(WHAT IS REQUIRED)
The expected response is a copy of every line in the entries below that includes the word "HTML".

(RECORDS SUPPLIED)
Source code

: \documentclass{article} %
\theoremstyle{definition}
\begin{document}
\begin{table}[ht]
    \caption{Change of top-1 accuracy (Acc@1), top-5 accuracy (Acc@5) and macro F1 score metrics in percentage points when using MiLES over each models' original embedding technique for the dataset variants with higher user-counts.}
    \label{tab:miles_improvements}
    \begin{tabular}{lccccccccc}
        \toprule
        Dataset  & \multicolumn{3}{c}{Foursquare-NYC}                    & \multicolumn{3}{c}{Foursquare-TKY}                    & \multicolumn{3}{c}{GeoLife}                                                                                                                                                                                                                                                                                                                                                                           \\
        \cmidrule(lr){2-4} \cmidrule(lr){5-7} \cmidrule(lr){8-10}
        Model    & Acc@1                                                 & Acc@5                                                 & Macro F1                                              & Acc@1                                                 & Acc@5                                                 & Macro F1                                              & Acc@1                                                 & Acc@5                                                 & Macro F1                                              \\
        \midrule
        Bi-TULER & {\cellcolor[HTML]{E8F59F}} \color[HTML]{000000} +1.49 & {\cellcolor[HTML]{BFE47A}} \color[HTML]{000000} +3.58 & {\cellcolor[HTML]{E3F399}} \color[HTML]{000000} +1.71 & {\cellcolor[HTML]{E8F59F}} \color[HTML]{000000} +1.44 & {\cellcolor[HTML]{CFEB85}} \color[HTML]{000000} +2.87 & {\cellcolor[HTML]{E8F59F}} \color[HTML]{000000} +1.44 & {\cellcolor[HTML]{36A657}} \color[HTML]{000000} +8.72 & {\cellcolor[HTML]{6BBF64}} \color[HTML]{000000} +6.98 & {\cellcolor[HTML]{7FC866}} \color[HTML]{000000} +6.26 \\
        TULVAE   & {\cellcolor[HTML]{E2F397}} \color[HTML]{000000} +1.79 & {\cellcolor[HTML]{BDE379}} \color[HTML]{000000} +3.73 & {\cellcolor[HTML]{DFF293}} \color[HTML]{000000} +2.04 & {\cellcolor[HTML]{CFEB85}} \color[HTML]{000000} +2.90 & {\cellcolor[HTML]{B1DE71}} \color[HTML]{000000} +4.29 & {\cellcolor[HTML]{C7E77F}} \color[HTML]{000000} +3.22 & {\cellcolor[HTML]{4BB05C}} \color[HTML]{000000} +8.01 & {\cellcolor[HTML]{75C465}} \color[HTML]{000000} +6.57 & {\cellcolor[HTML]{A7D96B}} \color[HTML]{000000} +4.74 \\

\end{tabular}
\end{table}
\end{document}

(FINISHED TASK)
        Bi-TULER & {\cellcolor[HTML]{E8F59F}} \color[HTML]{000000} +1.49 & {\cellcolor[HTML]{BFE47A}} \color[HTML]{000000} +3.58 & {\cellcolor[HTML]{E3F399}} \color[HTML]{000000} +1.71 & {\cellcolor[HTML]{E8F59F}} \color[HTML]{000000} +1.44 & {\cellcolor[HTML]{CFEB85}} \color[HTML]{000000} +2.87 & {\cellcolor[HTML]{E8F59F}} \color[HTML]{000000} +1.44 & {\cellcolor[HTML]{36A657}} \color[HTML]{000000} +8.72 & {\cellcolor[HTML]{6BBF64}} \color[HTML]{000000} +6.98 & {\cellcolor[HTML]{7FC866}} \color[HTML]{000000} +6.26 \\
        TULVAE   & {\cellcolor[HTML]{E2F397}} \color[HTML]{000000} +1.79 & {\cellcolor[HTML]{BDE379}} \color[HTML]{000000} +3.73 & {\cellcolor[HTML]{DFF293}} \color[HTML]{000000} +2.04 & {\cellcolor[HTML]{CFEB85}} \color[HTML]{000000} +2.90 & {\cellcolor[HTML]{B1DE71}} \color[HTML]{000000} +4.29 & {\cellcolor[HTML]{C7E77F}} \color[HTML]{000000} +3.22 & {\cellcolor[HTML]{4BB05C}} \color[HTML]{000000} +8.01 & {\cellcolor[HTML]{75C465}} \color[HTML]{000000} +6.57 & {\cellcolor[HTML]{A7D96B}} \color[HTML]{000000} +4.74 \\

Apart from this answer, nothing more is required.